Some of the healthier food choices that help to sustain the fuller feeling and
prevent hunger pangs have been listed below:
Eggs for Breakfast: Eggs are the perfect
breakfast time. For starters, eggs are loaded with protein which needs a longer
time to get fully digested. Two eggs, when eaten in the boiled or omelet form,
comprise a healthy breakfast, of course, along with a few slices of whole grain
bread. This combination of protein and complex carbohydrates helps to prevent
spikes in blood sugar levels and keeps the digestive system engaged for a
longer period, preventing you from feeling
hungry soon.
Soups for Midday Meals: Some cultures suggest that
soups are appetizers. However, this doesn’t need to be true if you consume more
than average amount of soup and that too, the natural variety, consisting of
lots of vegetables. Eating or sipping upon soup induces the feeling parallel to
having a two-course meal. This helps the brain in perceiving that you are going
through a proper meal. Around two bowls of vegetable soup to which some spicy
condiments have been added are perfect for keeping you satiated for at least a
few hours. The water content of soups ensures that you feel a bit heavy.
However, this isn't the kind of heaviness associated with overeating.

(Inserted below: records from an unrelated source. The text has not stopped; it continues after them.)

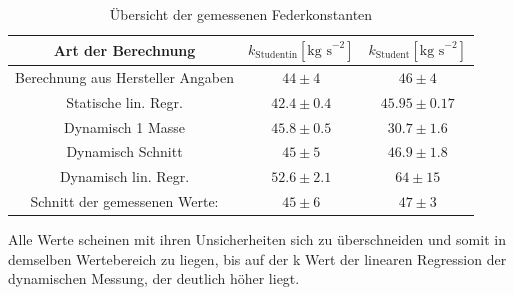 \documentclass[bibliography=totocnumbered]{scrartcl}
\begin{document}
	\begin{table}[ht!]
		\centering
		\caption{Übersicht der gemessenen Federkonstanten}
		\begin{tabular}{|c|c|c|}
			\hline
			Art der Berechnung & $ k_{\text{Studentin}} [\text{kg s}^{-2}] $  & $ k_{\text{Student}} [\text{kg s}^{-2}] $  \\
			\hline
			Berechnung aus Hersteller Angaben & $ 44\pm4 $ & $46\pm4 $ \\
			\hline
			Statische lin. Regr. & $ 42.4\pm0.4 $ & $45.95\pm0.17   $ \\
			\hline
			Dynamisch 1 Masse & $ 45.8\pm0.5 $ & $ 30.7\pm1.6 $ \\
			\hline
			Dynamisch Schnitt & $ 45\pm5 $ &$ 46.9\pm 1.8 $  \\
			\hline
			Dynamisch lin. Regr. & $ 52.6 \pm2.1$ & $ 64\pm15 $ \\
			\hline
			Schnitt der gemessenen Werte: & $  45\pm6$ &$ 47\pm 3 $  \\
			\hline
		\end{tabular}
		\label{tab: Übersicht}
	\end{table}
	
	Alle Werte scheinen mit ihren Unsicherheiten sich zu überschneiden und somit in demselben Wertebereich zu
	liegen, bis auf der k Wert der linearen Regression der dynamischen Messung, der deutlich höher liegt.
	\newpage
\end{document}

Fiber-rich soups, like those made from spinach, are particularly good for
this
cause.
Whole Grains for All Major
Meals: Eating
whole wheat or multi-grain bread or rotis is recommended since complex
carbohydrates release glucose slowly. Slower release of glucose means that
sugar levels are kept at a constant. Since there are no spikes or dips in sugar
levels, there is lesser chance of being hit by a sugar craving. Further, whole
grains are among the best sources of various types
of Vitamin B.
Citrus Fruits: Citrus fruits, like
lemon, guavas and grapes, are rich in vitamin C and fiber. While fiber
helps to keep the intestines busy for a longer time, the high
concentration of vitamin C is used for the body’s fat burning processes.

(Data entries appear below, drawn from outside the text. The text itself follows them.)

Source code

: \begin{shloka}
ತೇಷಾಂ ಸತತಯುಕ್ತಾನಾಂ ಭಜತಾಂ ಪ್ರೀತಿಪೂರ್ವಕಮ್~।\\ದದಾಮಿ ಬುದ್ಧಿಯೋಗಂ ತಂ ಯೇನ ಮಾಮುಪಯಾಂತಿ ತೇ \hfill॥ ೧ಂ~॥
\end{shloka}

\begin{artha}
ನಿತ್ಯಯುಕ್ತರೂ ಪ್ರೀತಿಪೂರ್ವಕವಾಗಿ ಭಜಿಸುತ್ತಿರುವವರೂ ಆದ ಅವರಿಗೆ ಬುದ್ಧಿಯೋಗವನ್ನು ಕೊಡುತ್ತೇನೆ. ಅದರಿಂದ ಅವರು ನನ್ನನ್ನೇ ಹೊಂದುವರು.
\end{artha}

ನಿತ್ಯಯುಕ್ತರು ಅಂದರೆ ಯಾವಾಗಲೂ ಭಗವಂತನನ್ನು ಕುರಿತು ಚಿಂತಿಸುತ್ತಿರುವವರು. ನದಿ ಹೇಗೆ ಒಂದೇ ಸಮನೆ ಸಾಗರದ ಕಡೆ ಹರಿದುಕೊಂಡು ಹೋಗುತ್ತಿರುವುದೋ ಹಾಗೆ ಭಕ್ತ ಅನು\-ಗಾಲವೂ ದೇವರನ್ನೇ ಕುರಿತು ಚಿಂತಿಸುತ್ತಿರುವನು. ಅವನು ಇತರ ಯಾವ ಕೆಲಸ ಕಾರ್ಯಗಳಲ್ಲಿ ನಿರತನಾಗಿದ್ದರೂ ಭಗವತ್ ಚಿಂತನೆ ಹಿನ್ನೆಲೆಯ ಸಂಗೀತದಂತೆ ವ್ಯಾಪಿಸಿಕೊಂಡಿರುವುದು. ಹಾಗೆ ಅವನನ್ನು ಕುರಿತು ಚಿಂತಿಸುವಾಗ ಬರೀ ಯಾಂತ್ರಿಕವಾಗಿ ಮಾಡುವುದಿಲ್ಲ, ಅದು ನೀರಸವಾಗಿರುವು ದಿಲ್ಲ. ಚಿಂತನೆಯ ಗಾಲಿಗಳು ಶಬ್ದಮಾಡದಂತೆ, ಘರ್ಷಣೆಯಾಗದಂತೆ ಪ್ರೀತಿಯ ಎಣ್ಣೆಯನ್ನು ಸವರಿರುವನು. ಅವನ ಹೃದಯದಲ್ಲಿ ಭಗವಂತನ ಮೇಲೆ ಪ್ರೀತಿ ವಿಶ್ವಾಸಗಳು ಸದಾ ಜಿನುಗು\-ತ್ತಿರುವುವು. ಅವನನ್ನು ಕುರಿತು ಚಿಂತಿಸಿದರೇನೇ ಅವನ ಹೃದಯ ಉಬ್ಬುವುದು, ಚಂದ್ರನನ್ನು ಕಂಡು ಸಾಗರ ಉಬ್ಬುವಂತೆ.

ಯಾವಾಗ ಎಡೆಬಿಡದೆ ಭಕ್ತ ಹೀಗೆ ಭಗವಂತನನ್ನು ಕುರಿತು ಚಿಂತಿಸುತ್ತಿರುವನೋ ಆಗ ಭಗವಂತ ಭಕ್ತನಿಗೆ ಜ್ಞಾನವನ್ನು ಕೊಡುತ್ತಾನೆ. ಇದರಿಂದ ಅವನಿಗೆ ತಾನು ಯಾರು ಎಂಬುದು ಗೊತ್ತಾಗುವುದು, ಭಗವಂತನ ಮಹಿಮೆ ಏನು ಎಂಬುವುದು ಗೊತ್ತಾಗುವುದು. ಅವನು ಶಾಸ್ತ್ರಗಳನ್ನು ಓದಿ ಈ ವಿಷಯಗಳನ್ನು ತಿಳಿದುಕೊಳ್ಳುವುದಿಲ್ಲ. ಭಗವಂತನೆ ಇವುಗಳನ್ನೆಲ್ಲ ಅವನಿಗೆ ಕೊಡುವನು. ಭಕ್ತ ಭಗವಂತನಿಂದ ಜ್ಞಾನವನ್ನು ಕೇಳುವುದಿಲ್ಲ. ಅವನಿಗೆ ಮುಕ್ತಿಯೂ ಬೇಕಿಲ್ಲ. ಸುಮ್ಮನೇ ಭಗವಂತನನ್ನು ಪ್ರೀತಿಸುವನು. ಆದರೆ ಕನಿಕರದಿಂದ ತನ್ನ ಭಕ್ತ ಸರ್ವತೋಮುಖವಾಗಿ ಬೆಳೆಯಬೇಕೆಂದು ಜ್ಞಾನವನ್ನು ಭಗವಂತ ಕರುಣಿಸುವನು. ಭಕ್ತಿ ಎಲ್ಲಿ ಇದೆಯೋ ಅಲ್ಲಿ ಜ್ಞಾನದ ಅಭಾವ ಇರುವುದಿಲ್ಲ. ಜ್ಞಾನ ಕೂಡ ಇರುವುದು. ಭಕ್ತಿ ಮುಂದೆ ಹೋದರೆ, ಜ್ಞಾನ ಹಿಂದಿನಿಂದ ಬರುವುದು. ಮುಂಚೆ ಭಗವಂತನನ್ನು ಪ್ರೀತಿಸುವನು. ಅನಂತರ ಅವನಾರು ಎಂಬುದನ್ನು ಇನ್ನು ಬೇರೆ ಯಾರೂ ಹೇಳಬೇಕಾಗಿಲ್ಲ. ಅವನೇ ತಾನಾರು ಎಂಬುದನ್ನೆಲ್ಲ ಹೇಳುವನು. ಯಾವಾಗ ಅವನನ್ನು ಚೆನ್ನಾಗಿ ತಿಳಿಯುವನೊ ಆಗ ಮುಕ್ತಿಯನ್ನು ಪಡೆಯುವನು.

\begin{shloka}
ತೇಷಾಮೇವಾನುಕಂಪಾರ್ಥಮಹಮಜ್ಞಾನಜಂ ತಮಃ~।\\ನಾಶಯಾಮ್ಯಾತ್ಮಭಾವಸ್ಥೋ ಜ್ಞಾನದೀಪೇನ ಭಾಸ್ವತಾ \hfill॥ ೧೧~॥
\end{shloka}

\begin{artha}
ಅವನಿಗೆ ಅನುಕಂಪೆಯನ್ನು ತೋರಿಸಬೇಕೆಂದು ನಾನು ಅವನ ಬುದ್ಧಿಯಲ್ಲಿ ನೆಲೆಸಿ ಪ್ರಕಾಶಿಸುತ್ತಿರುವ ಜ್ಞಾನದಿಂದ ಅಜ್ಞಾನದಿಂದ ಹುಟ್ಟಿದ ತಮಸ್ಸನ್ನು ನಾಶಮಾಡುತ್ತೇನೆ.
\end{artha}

Vitamin C is also required for stimulating formation of critical amino
acids like Carnitine. This tends to fasten the body’s metabolism, ensuring
that metabolic processes are kept busy, helping to overcome the hunger
pangs. The high water content in most citrus fruits induces that typical,
feeling of being quenched, which delays feeling hungry, again.

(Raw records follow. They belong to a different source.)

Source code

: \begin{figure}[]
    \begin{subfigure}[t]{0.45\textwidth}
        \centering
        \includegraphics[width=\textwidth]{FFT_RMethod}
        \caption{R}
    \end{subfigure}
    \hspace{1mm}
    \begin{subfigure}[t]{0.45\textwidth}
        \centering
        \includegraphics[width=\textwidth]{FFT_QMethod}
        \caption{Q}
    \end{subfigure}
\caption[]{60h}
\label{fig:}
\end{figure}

Low-Fat Yogurt Anytime of the
Day: Yogurt or
the humble Dahi, made from low-fat milk, is the perfect, around-the-clock kind
of food. For starters, the low-fat variety too has a certain degree of
creaminess to it. This tends to coat your tonsils, inducing the feeling of
having eaten something substantial. Yogurt also induces a unique kind of
aftertaste that turns-off the temptation to eat something else for some time.
Further, yogurt provides the much needed dosage of healthy bacteria for better
digestion and calcium for
stronger bones.
The Anytime Wonder—Oatmeal: Oatmeal is among the most
recommended of complex carbohydrate options that helps to keep you fuller
without inducing a calorie overload. It can be eaten for breakfast or lunch. It
takes the digestive system much longer to break down the complex fiber present
within oatmeal. This helps to regulate the insulin levels, keeping you satiated
for a longer time. Boiled oatmeal mixed with yogurt is the perfect, low-calorie
choice that can keep you fuller for many hours.
Green Veggies: Some veggies have a very
high concentration of soluble and insoluble fiber along with having a thermic
effect. This refers to the overall effort exerted by the body in digesting
foods. While proteins have a very high thermic effect, veggies like Spinach too
have a high thermic value. When the metabolic processes are busy, trying to
digest such foods, the tendency to feel hungry is automatically reduced.
Further, more calories are burned in digesting such foods, which means they
contribute to your weight-management goals! The idea is here to use Food itself
as a tool for eating lesser, burning more calories and remaining healthier.